## Task prompt:
Count the lines below that contain "social". Answer with the number alone.

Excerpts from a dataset
Segment Open
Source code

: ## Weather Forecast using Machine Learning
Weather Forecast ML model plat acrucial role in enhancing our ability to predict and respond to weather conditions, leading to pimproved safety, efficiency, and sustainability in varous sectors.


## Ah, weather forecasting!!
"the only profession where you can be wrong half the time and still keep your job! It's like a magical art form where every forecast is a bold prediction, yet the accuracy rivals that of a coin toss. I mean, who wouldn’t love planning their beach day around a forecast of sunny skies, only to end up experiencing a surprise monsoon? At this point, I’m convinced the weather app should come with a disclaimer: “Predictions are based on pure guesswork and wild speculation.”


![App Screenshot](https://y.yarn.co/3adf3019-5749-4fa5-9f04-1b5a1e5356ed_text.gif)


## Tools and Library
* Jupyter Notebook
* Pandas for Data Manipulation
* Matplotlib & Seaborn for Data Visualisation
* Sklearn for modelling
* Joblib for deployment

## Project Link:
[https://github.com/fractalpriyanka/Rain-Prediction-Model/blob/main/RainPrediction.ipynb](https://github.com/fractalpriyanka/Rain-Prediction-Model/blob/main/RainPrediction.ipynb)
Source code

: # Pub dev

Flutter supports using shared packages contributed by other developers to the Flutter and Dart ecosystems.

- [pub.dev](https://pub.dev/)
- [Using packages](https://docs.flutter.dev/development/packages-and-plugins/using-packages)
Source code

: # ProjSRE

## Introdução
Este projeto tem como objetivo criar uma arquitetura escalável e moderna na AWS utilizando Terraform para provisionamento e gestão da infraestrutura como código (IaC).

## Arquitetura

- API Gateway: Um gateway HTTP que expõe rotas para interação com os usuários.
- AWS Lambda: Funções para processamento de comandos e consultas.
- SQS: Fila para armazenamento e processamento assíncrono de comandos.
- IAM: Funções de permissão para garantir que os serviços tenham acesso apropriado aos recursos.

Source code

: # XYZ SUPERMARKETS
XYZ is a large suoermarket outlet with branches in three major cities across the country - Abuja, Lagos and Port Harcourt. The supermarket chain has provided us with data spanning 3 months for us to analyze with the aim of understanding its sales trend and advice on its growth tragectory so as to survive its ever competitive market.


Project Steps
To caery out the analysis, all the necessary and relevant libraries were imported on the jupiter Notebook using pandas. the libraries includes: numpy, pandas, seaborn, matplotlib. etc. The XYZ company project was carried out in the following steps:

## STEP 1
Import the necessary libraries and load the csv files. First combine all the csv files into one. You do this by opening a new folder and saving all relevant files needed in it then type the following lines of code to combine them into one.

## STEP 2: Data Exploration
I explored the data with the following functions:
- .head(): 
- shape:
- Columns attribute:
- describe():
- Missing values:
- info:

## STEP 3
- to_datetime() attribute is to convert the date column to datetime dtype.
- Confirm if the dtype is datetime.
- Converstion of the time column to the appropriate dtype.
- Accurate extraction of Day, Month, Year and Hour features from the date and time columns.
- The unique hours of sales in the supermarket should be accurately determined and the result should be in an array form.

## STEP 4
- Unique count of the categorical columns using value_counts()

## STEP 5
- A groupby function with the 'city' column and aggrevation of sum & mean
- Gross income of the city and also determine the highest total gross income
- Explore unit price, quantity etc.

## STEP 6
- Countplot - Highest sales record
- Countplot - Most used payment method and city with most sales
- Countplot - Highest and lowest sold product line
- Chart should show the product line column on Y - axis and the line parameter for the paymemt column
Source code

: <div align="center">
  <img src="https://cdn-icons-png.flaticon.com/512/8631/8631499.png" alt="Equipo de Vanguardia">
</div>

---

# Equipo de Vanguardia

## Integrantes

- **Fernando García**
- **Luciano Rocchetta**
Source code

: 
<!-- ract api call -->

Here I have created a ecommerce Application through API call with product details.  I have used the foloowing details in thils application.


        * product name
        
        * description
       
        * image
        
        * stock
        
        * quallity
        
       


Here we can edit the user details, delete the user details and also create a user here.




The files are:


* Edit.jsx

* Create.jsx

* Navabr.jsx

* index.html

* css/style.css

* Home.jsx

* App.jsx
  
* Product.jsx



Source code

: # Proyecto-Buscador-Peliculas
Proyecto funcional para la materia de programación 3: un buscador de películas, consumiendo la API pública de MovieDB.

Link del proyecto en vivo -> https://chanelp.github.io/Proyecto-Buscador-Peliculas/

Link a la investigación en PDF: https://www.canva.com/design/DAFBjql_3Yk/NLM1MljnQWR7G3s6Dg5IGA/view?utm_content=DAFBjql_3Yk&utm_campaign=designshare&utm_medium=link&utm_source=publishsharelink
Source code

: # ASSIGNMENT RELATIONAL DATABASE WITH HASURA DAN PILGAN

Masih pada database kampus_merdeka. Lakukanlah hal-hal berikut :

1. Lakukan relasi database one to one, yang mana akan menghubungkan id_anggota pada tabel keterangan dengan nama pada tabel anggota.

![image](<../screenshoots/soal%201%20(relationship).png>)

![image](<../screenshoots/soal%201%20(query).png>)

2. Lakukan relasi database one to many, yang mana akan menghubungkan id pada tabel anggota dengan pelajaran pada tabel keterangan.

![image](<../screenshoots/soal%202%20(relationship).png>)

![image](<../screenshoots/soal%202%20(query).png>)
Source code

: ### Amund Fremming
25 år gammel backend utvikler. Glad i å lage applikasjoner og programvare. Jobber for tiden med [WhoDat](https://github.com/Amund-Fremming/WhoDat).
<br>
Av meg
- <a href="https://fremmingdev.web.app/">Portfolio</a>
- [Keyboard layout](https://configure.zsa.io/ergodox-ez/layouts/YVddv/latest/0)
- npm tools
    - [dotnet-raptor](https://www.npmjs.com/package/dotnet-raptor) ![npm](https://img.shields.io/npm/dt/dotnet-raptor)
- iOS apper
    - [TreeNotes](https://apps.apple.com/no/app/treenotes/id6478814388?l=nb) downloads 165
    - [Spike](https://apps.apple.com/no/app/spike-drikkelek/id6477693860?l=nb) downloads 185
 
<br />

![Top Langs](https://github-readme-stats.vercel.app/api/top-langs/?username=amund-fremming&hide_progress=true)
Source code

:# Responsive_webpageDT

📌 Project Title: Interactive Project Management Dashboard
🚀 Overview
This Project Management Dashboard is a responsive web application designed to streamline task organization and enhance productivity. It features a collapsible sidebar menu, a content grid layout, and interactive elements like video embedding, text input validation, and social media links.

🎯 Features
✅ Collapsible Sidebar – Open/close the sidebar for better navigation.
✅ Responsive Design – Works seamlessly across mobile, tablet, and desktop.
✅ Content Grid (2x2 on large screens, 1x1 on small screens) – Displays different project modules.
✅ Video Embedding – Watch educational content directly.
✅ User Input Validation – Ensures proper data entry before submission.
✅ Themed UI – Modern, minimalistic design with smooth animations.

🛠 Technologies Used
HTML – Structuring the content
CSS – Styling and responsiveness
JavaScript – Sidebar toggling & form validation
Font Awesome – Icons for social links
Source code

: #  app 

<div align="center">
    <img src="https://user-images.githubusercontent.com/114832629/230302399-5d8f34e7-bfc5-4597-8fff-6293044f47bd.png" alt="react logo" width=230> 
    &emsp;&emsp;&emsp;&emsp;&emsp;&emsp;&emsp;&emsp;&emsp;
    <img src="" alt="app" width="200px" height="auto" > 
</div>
Segment Closed
## Worked solution:
2